Input:
# # # # #

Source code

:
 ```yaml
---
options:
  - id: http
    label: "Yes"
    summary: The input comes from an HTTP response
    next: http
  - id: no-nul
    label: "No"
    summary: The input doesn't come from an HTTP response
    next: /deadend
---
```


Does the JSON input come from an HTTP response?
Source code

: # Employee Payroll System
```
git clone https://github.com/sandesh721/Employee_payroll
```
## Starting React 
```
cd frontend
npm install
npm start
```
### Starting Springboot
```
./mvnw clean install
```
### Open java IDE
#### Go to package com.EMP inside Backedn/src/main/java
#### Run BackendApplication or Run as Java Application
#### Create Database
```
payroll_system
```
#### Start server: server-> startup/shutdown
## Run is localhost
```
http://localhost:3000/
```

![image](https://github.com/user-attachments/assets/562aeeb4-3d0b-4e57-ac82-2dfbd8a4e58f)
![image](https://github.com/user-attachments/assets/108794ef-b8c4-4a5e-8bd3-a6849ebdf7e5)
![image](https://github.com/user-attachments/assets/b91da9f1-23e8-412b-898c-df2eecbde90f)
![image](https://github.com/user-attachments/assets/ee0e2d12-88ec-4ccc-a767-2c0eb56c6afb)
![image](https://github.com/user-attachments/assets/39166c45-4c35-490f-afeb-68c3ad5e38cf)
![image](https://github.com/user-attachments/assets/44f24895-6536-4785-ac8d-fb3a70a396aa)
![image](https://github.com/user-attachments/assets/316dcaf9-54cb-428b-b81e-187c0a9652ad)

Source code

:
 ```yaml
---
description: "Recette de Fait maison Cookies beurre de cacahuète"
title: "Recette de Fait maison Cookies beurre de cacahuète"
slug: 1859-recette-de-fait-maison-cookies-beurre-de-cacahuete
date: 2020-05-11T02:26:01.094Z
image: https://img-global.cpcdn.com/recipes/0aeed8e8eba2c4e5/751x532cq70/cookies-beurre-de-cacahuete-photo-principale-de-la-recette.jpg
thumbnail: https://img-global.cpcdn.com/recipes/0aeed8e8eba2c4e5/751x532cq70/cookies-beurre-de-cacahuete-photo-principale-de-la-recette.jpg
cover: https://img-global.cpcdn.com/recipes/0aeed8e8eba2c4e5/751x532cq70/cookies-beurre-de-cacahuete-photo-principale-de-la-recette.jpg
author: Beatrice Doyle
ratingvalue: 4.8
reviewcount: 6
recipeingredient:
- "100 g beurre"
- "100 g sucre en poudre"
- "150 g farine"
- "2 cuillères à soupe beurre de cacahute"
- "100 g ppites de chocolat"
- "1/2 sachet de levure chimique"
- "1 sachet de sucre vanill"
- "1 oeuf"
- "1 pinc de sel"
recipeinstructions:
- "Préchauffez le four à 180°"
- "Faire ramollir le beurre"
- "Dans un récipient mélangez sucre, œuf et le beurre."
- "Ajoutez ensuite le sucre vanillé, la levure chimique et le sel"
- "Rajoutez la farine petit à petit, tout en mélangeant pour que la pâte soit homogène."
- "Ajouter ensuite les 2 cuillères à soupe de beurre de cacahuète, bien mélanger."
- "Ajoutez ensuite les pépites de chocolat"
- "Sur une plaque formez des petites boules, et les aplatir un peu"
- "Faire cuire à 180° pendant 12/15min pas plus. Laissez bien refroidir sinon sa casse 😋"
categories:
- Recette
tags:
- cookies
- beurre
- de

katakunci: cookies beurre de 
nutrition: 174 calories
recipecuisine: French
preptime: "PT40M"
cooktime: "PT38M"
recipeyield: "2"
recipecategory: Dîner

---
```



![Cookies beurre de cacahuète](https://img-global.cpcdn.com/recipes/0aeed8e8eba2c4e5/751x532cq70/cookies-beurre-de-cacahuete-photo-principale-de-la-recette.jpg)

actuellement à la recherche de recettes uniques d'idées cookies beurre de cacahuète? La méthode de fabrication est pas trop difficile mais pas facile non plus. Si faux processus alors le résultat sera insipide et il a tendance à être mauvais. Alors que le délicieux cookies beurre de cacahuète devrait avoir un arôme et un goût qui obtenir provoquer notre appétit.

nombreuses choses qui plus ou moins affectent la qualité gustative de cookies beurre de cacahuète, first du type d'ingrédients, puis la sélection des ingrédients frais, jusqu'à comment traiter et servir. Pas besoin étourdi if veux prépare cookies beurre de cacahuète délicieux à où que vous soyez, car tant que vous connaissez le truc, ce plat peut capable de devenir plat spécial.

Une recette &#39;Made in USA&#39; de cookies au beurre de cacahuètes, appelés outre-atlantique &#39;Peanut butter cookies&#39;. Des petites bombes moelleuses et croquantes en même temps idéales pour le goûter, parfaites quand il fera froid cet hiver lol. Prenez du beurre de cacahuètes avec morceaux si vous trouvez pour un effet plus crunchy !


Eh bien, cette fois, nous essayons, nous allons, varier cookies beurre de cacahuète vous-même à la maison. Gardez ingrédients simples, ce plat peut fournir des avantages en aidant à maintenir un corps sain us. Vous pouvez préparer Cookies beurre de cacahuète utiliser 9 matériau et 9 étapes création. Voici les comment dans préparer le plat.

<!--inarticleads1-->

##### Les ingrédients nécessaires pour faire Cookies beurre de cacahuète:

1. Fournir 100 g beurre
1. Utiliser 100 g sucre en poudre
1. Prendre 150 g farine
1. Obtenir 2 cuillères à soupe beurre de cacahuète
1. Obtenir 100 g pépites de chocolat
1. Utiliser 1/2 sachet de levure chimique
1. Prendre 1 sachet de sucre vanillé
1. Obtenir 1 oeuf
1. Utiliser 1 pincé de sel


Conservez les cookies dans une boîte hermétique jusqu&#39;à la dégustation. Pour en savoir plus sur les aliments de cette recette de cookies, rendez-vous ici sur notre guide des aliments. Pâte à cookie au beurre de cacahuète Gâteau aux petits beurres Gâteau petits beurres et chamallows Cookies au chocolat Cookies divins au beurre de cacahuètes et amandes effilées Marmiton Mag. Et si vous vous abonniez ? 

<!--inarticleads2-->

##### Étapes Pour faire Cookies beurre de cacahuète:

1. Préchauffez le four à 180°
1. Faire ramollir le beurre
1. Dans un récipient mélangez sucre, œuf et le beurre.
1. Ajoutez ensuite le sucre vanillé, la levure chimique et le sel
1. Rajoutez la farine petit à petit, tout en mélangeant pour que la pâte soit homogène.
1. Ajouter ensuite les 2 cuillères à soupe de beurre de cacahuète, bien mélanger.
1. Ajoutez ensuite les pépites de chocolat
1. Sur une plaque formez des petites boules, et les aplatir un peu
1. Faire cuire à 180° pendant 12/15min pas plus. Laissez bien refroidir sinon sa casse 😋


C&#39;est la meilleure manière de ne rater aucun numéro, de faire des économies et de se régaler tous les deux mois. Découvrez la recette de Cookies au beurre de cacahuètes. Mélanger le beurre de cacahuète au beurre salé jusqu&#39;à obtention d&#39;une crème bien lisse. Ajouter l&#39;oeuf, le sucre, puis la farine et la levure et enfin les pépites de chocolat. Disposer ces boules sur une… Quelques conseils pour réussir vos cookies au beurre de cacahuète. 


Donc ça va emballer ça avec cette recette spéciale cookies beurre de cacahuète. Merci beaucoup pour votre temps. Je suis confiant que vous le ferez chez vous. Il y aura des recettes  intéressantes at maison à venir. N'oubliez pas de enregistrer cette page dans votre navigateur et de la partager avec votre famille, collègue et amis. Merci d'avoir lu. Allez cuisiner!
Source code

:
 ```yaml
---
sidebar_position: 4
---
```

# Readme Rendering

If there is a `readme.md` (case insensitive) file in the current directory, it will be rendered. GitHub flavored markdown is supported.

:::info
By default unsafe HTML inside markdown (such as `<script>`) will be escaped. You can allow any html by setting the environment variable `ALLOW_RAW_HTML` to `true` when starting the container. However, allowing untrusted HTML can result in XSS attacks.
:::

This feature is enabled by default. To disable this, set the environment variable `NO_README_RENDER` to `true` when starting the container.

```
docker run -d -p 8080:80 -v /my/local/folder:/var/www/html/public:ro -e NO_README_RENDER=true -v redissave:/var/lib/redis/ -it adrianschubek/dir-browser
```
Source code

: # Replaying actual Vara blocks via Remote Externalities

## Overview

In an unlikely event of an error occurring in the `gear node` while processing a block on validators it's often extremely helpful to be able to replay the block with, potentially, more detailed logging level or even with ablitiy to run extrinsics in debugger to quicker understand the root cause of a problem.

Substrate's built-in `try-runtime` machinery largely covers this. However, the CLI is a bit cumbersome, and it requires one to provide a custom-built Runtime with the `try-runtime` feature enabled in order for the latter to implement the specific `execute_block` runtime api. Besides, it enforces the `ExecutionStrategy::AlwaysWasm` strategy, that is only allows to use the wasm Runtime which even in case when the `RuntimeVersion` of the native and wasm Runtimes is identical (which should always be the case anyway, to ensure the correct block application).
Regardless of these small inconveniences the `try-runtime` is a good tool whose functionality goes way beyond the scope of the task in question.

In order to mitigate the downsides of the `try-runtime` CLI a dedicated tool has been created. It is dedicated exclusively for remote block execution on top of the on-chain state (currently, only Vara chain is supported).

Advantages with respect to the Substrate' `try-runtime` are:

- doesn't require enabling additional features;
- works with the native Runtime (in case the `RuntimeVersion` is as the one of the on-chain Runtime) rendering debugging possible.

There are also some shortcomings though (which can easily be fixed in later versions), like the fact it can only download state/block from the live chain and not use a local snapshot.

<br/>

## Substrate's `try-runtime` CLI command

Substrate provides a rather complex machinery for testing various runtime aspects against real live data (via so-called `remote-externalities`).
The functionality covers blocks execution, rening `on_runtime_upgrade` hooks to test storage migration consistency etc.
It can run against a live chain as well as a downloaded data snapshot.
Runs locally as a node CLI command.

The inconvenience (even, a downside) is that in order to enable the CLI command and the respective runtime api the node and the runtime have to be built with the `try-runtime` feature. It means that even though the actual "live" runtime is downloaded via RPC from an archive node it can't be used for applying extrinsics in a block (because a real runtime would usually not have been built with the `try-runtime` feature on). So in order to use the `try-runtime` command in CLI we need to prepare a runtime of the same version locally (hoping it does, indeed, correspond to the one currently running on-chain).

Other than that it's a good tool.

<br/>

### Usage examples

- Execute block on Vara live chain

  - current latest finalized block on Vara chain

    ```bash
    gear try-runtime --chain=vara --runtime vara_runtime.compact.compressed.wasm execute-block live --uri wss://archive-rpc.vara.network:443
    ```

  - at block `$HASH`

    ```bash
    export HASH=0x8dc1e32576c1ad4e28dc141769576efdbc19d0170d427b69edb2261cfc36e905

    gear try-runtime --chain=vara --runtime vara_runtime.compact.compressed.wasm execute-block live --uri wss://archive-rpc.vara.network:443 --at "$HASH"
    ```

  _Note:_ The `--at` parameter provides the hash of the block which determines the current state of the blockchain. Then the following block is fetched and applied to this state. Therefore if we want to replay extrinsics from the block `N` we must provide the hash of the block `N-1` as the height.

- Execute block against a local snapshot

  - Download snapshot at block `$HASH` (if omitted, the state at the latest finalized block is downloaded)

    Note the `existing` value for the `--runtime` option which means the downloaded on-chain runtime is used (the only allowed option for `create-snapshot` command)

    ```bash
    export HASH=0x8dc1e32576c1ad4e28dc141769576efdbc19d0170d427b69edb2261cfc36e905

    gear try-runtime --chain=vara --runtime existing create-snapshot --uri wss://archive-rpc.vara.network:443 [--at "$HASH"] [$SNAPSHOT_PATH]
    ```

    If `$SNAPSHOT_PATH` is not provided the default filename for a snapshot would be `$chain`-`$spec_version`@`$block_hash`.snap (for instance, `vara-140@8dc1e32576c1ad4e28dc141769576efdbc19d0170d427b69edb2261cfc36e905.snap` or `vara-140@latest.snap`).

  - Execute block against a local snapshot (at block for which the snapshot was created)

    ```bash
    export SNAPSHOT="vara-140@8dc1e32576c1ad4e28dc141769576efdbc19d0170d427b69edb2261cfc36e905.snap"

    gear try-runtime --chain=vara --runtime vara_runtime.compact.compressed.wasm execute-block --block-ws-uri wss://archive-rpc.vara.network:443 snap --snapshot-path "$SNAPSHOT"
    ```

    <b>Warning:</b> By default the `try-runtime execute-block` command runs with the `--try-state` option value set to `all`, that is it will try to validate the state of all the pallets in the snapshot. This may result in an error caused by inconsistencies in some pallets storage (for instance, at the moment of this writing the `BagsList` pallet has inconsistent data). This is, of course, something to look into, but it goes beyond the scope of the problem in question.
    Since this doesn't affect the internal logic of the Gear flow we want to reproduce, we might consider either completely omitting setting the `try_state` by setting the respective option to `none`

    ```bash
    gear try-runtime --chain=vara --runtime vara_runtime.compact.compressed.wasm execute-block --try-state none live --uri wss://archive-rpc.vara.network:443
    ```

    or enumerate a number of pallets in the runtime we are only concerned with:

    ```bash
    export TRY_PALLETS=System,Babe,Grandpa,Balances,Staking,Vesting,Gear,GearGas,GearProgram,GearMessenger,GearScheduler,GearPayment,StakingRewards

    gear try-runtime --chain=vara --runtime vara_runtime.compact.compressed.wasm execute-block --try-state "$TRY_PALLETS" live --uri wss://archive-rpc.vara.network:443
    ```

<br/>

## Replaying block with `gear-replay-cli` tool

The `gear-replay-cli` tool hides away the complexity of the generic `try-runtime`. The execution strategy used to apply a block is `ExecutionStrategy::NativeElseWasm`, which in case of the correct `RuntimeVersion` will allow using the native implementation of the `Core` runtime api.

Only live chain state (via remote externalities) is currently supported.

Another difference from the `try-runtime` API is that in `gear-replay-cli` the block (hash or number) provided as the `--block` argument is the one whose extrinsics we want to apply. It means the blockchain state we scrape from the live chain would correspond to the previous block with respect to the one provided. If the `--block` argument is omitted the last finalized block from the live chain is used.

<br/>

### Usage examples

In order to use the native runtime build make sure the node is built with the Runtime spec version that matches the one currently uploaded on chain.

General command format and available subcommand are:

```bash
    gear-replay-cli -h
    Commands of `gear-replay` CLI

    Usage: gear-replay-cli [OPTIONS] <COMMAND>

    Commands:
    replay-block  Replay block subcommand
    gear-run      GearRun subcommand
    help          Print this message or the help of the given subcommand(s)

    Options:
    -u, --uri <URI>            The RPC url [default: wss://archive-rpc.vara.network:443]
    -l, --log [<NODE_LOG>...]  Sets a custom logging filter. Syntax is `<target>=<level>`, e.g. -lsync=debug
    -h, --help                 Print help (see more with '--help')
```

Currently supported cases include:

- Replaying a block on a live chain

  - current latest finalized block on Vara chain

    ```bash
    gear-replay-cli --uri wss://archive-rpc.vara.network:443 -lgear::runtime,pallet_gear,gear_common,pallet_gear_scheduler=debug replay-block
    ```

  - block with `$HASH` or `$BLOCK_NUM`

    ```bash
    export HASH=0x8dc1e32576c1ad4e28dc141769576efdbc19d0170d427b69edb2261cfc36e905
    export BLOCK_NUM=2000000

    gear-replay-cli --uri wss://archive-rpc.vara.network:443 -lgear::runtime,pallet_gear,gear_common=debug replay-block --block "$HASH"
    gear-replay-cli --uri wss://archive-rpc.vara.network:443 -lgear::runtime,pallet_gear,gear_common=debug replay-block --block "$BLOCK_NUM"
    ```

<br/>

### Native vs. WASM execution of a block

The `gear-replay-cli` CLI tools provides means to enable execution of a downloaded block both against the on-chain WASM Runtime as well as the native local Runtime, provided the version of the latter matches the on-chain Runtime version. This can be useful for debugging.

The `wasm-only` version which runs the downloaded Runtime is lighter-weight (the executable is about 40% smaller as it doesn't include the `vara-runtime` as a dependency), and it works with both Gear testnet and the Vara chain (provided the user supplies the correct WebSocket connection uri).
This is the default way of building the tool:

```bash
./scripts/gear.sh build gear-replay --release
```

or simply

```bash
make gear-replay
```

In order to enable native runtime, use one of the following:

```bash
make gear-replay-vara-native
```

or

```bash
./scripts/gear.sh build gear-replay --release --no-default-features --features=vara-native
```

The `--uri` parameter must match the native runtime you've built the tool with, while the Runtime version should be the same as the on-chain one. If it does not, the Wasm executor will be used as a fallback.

# # # # #

Directions for this task: Using the material above, transcribe exactly the lines from the line with "blocks via Remote Externalities" to the line with "Runs locally as a node CLI command."; both count, and nothing else goes in.

Task answer:
: # Replaying actual Vara blocks via Remote Externalities

## Overview

In an unlikely event of an error occurring in the `gear node` while processing a block on validators it's often extremely helpful to be able to replay the block with, potentially, more detailed logging level or even with ablitiy to run extrinsics in debugger to quicker understand the root cause of a problem.

Substrate's built-in `try-runtime` machinery largely covers this. However, the CLI is a bit cumbersome, and it requires one to provide a custom-built Runtime with the `try-runtime` feature enabled in order for the latter to implement the specific `execute_block` runtime api. Besides, it enforces the `ExecutionStrategy::AlwaysWasm` strategy, that is only allows to use the wasm Runtime which even in case when the `RuntimeVersion` of the native and wasm Runtimes is identical (which should always be the case anyway, to ensure the correct block application).
Regardless of these small inconveniences the `try-runtime` is a good tool whose functionality goes way beyond the scope of the task in question.

In order to mitigate the downsides of the `try-runtime` CLI a dedicated tool has been created. It is dedicated exclusively for remote block execution on top of the on-chain state (currently, only Vara chain is supported).

Advantages with respect to the Substrate' `try-runtime` are:

- doesn't require enabling additional features;
- works with the native Runtime (in case the `RuntimeVersion` is as the one of the on-chain Runtime) rendering debugging possible.

There are also some shortcomings though (which can easily be fixed in later versions), like the fact it can only download state/block from the live chain and not use a local snapshot.

<br/>

## Substrate's `try-runtime` CLI command

Substrate provides a rather complex machinery for testing various runtime aspects against real live data (via so-called `remote-externalities`).
The functionality covers blocks execution, rening `on_runtime_upgrade` hooks to test storage migration consistency etc.
It can run against a live chain as well as a downloaded data snapshot.
Runs locally as a node CLI command.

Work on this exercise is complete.